From: Eric Dumazet <eric.dumazet@gmail.com>
To: Pekka Enberg <penberg@cs.helsinki.fi>
Cc: Zdenek Kabelac <zdenek.kabelac@gmail.com>,
Patrick McHardy <kaber@trash.net>,
Christoph Lameter <cl@linux-foundation.org>,
Robin Holt <holt@sgi.com>,
Linux Kernel Mailing List <linux-kernel@vger.kernel.org>,
Jesper Dangaard Brouer <hawk@comx.dk>,
Linux Netdev List <netdev@vger.kernel.org>,
Netfilter Developers <netfilter-devel@vger.kernel.org>,
paulmck@linux.vnet.ibm.com
Subject: Re: [PATCH] slub: fix slab_pad_check() and SLAB_DESTROY_BY_RCU
Date: Thu, 03 Sep 2009 09:38:43 +0200 [thread overview]
Message-ID: <4A9F7283.1090306@gmail.com> (raw)

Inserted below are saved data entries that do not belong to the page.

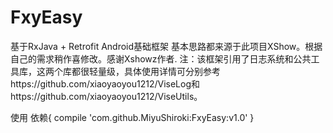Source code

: # FxyEasy
基于RxJava + Retrofit Android基础框架
基本思路都来源于此项目XShow。根据自己的需求稍作喜修改。感谢Xshowz作者.
注：该框架引用了日志系统和公共工具库，这两个库都很轻量级，具体使用详情可分别参考https://github.com/xiaoyaoyou1212/ViseLog和https://github.com/xiaoyaoyou1212/ViseUtils。



使用
	依赖{
		compile 'com.github.MiyuShiroki:FxyEasy:v1.0'
	}
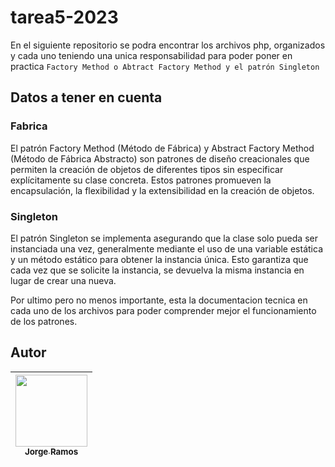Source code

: # tarea5-2023

En el siguiente repositorio se podra encontrar los archivos php, organizados y cada uno teniendo una unica responsabilidad para poder poner en practica `Factory Method o Abtract Factory Method y el patrón Singleton`

## Datos a tener en cuenta

### Fabrica
El patrón Factory Method (Método de Fábrica) y Abstract Factory Method (Método de Fábrica Abstracto) son patrones de diseño creacionales que permiten la creación de objetos de diferentes tipos sin especificar explícitamente su clase concreta. Estos patrones promueven la encapsulación, la flexibilidad y la extensibilidad en la creación de objetos.

### Singleton
El patrón Singleton se implementa asegurando que la clase solo pueda ser instanciada una vez, generalmente mediante el uso de una variable estática y un método estático para obtener la instancia única. Esto garantiza que cada vez que se solicite la instancia, se devuelva la misma instancia en lugar de crear una nueva.

Por ultimo pero no menos importante, esta la documentacion tecnica en cada uno de los archivos para poder comprender mejor el funcionamiento de los patrones.

## Autor

| [<img src="" width=115><br><sub>Jorge Ramos</sub>](https://avatars.githubusercontent.com/u/8519258?v=4) |
| :---: |
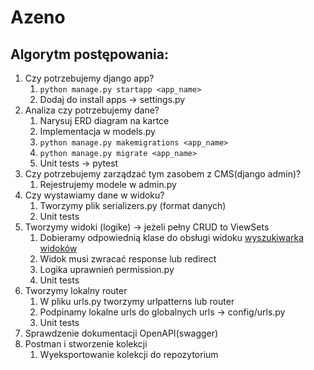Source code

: # Azeno

## Algorytm postępowania:

1. Czy potrzebujemy django app?
   1. `python manage.py startapp <app_name>`
   2. Dodaj do install apps -> settings.py
2. Analiza czy potrzebujemy dane?
   1. Narysuj ERD diagram na kartce
   2. Implementacja w models.py
   3. `python manage.py makemigrations <app_name>`
   4. `python manage.py migrate <app_name>`
   5. Unit tests -> pytest
3. Czy potrzebujemy zarządzać tym zasobem z CMS(django admin)?
   1. Rejestrujemy modele w admin.py
4. Czy wystawiamy dane w widoku?
   1. Tworzymy plik serializers.py (format danych)
   2. Unit tests
5. Tworzymy widoki (logike) -> jeżeli pełny CRUD to ViewSets
   1. Dobieramy odpowiednią klase do obsługi widoku [wyszukiwarka widoków](https://www.cdrf.co)
   2. Widok musi zwracać response lub redirect
   3. Logika uprawnień permission.py
   4. Unit tests
6. Tworzymy lokalny router
   1. W pliku urls.py tworzymy urlpatterns lub router
   2. Podpinamy lokalne urls do globalnych urls -> config/urls.py
   3. Unit tests
7. Sprawdzenie dokumentacji OpenAPI(swagger)
8. Postman i stworzenie kolekcji
   1. Wyeksportowanie kolekcji do repozytorium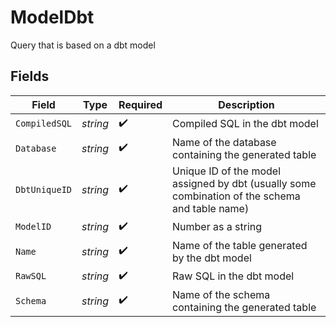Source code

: # ModelDbt

Query that is based on a dbt model


## Fields

| Field                                                                                          | Type                                                                                           | Required                                                                                       | Description                                                                                    |
| ---------------------------------------------------------------------------------------------- | ---------------------------------------------------------------------------------------------- | ---------------------------------------------------------------------------------------------- | ---------------------------------------------------------------------------------------------- |
| `CompiledSQL`                                                                                  | *string*                                                                                       | :heavy_check_mark:                                                                             | Compiled SQL in the dbt model                                                                  |
| `Database`                                                                                     | *string*                                                                                       | :heavy_check_mark:                                                                             | Name of the database containing the generated table                                            |
| `DbtUniqueID`                                                                                  | *string*                                                                                       | :heavy_check_mark:                                                                             | Unique ID of the model assigned by dbt (usually some combination of the schema and table name) |
| `ModelID`                                                                                      | *string*                                                                                       | :heavy_check_mark:                                                                             | Number as a string                                                                             |
| `Name`                                                                                         | *string*                                                                                       | :heavy_check_mark:                                                                             | Name of the table generated by the dbt model                                                   |
| `RawSQL`                                                                                       | *string*                                                                                       | :heavy_check_mark:                                                                             | Raw SQL in the dbt model                                                                       |
| `Schema`                                                                                       | *string*                                                                                       | :heavy_check_mark:                                                                             | Name of the schema containing the generated table                                              |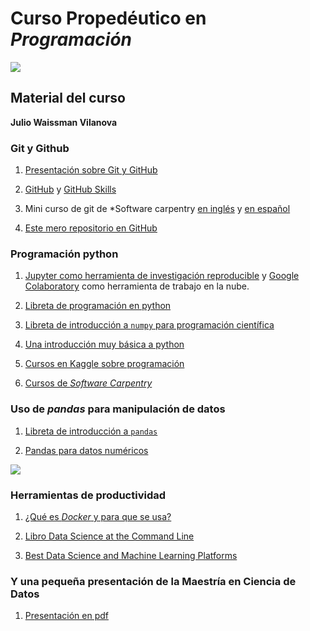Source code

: # Curso Propedéutico en *Programación*

![](https://mcd.unison.mx/wp-content/themes/awaken/img/logo_mcd.png)

## Material del curso

**Julio Waissman Vilanova**


### Git y Github

1. [Presentación sobre Git y GitHub](https://pandelisz.github.io/git-intro-slides/)

2. [GitHub](github.com) y [GitHub Skills](https://skills.github.com)

3. Mini curso de git de *Software carpentry [en inglés](http://swcarpentry.github.io/git-novice/) y [en español](http://swcarpentry.github.io/git-novice/)

4. [Este mero repositorio en GitHub](https://github.com/mcd-unison/material-programacion) 

### Programación python

1. [Jupyter como herramienta de investigación reproducible](intro-jupyter.html) y [Google Colaboratory](https://colab.research.google.com) como herramienta de trabajo en la nube.

2. [Libreta de programación en python](https://colab.research.google.com/github/mcd-unison/material-programacion/blob/main/intro-python.ipynb)

3. [Libreta de introducción a `numpy` para programación científica](https://colab.research.google.com/github/mcd-unison/material-programacion/blob/main/intro-numpy.ipynb)
   
4. [Una introducción muy básica a python](https://learn-python.adamemery.dev)

5. [Cursos en Kaggle sobre programación](https://www.kaggle.com/learn) 

6. [Cursos de *Software Carpentry*](https://software-carpentry.org/lessons/)

### Uso de *pandas* para manipulación de datos

1. [Libreta de introducción a `pandas`](https://colab.research.google.com/github/mcd-unison/material-programacion/blob/main/intro-pandas.ipynb)

2. [Pandas para datos numéricos](https://colab.research.google.com/github/mcd-unison/material-programacion/blob/main/intro-pandas-num.ipynb)

![](https://identidadbuho.unison.mx/wp-content/uploads/2019/06/letragrama-cmyk-72.jpg)


### Herramientas de productividad

1. [¿Qué es *Docker* y para que se usa?](https://mcd-unison.github.io/enoan2022-i3/docker/intro-docker.slides.html#/)

2. [Libro Data Science at the Command Line](https://jeroenjanssens.com/dsatcl/)

3. [Best Data Science and Machine Learning Platforms](https://www.g2.com/categories/data-science-and-machine-learning-platforms)

### Y una pequeña presentación de la Maestría en Ciencia de Datos

1. [Presentación en pdf]()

In-Reply-To: <84144f020909022331x2b275aa5n428f88670e0ae8bc@mail.gmail.com>
Pekka Enberg a écrit :
> On Thu, Sep 3, 2009 at 4:04 AM, Eric Dumazet<eric.dumazet@gmail.com> wrote:
>> Zdenek Kabelac a écrit :
>>> Well I'm not noticing any ill behavior - also note - rcu_barrier() is
>>> there before the cache is destroyed.
>>> But as I said - it's just my shot into the dark - which seems to work for me...
>>>
>> Reading again your traces, I do believe there are two bugs in slub
>>
>> Maybe not explaining your problem, but worth to fix !
>>
>> Thank you
>>
>> [PATCH] slub: fix slab_pad_check() and SLAB_DESTROY_BY_RCU
>>
>> When SLAB_POISON is used and slab_pad_check() finds an overwrite of the
>> slab padding, we call restore_bytes() on the whole slab, not only
>> on the padding.
>>
>> kmem_cache_destroy() should call rcu_barrier() *after* kmem_cache_close()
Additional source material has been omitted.